International Bluegrass and other summer fun

June 12, 2009

I had been meaning for some time to check out the Southland Jamboree, a free bluegrass music show each Tuesday evening during the summer on the lawn beside Collins Bowling Centers-Southland.

I arrived after this week’s show had started, and more than 200 people were there. A great band was on stage, each man dressed in perfect Bill Monroe style: dark suit, tie and white cowboy hat.

It was a classic Kentucky scene until the music stopped and the band leader started speaking — with an Australian accent.

It turns out the band, Bluegrass Parkway, hails from Perth, Australia. Southland Jamboree was a warm-up gig for this weekend’s 35th annual Festival of the Bluegrass at the Kentucky Horse Park campground.

Band leader Paul Duff said afterward that he wasn’t a musician until he was 18 and walked into a northern Australian pub where a bluegrass band was playing. “I walked out and said, ‘I’ve got to play it,’” he said.

Duff learned to play the mandolin, then learned how to make one. He first came to Kentucky to work and study in the early 1980s, then returned to live in Lexington for a time in the early 1990s. He went back to Australia with a Lexington-born wife, Maria Ketron, and a mission to spread bluegrass music.

“It’s real music …. It has got that universality,” he said, explaining that bluegrass is increasingly popular around the world, especially in Australia and Europe. “I love the sociology of bluegrass music. The sound is great, and the lyrics are about hard times and people sticking together.”

The Festival of the Bluegrass this weekend will include fans from across the globe. Find the performance schedule and other information at www.festivalofthebluegrass.com. And if you doubt bluegrass music’s international appeal, check out the Web site’s online guest map.

Also worth seeing, doing

Visitors also will be coming to Kentucky this weekend for Cycle the Gorge rally and family fun ride Saturday and Sunday at Stanton.
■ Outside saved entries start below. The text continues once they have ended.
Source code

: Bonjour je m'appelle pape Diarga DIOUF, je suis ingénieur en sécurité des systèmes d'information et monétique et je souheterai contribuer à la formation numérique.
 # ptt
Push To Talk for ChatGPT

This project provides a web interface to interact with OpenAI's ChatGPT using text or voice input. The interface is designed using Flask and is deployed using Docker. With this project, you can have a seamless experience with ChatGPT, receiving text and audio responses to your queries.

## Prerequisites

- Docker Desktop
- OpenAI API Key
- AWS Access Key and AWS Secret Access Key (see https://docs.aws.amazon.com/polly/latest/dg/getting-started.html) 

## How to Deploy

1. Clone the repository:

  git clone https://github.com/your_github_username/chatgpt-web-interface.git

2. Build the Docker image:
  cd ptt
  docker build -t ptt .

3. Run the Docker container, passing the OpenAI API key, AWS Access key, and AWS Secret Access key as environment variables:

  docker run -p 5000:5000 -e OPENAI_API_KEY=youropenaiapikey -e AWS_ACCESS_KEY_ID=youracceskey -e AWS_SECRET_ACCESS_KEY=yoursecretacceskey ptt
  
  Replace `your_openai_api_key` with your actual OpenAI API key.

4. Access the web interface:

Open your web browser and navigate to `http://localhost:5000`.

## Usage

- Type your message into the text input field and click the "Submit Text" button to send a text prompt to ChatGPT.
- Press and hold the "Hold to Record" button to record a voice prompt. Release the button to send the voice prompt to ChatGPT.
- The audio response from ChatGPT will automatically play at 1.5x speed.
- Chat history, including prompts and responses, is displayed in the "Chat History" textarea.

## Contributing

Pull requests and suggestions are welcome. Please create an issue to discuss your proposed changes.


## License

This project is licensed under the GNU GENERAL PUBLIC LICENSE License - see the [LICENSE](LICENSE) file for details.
It’s a prelude to a summer of racing events at the Red River Gorge that will attract cyclists from around the country.

It’s not too late to register for the rally and family run ride. Go to www.tour-rrg.com.

For a less strenuous tour of Kentucky’s natural beauty, consider booking one of the Suburban Women’s Club’s behind-the-fences tours of local horse farms. This year’s tour dates are June 19, July 17, Aug. 21 and Oct. 16.

The five-hour bus tour visits Chesapeake and Woods Edge farms, with lunch at Chrisman Mill Winery. The tour costs $50, with profits going to the club’s charitable works, which include college scholarships and Operation Read.

The Suburban Women’s Club, which is celebrating its 50th anniversary, has been doing these tours for 36 years. For more information, call (859) 624-2338.

If you like contemporary art, Breathitt County artist and former corporate lawyer Theo Edmonds, whom I wrote about in April, is back in Lexington. He has rented space at 351 West Short Street for a free gallery show 9 a.m. to 9 p.m. every day through June 19.

The show features some terrific work he created during six months in New York. Edmonds has set up a studio in the back of the gallery space, where he is working and eager to talk.

If you like less-contemporary art, you have three more days to see Excavating Egypt, the fascinating show of antiquities at The Art Museum at University of Kentucky in the Singletary Center. The exhibit closes Sunday at 5 p.m. For more information, go to the museum’s Web site, www.uky.edu/ArtMuseum.

For ideas and more information about things to see and do in Central Kentucky this summer, go to the Lexington Arts Council’s Web site, www.lexarts.com, or the Lexington Convention and Visitors Bureau’s Web site, www.visitlex.com.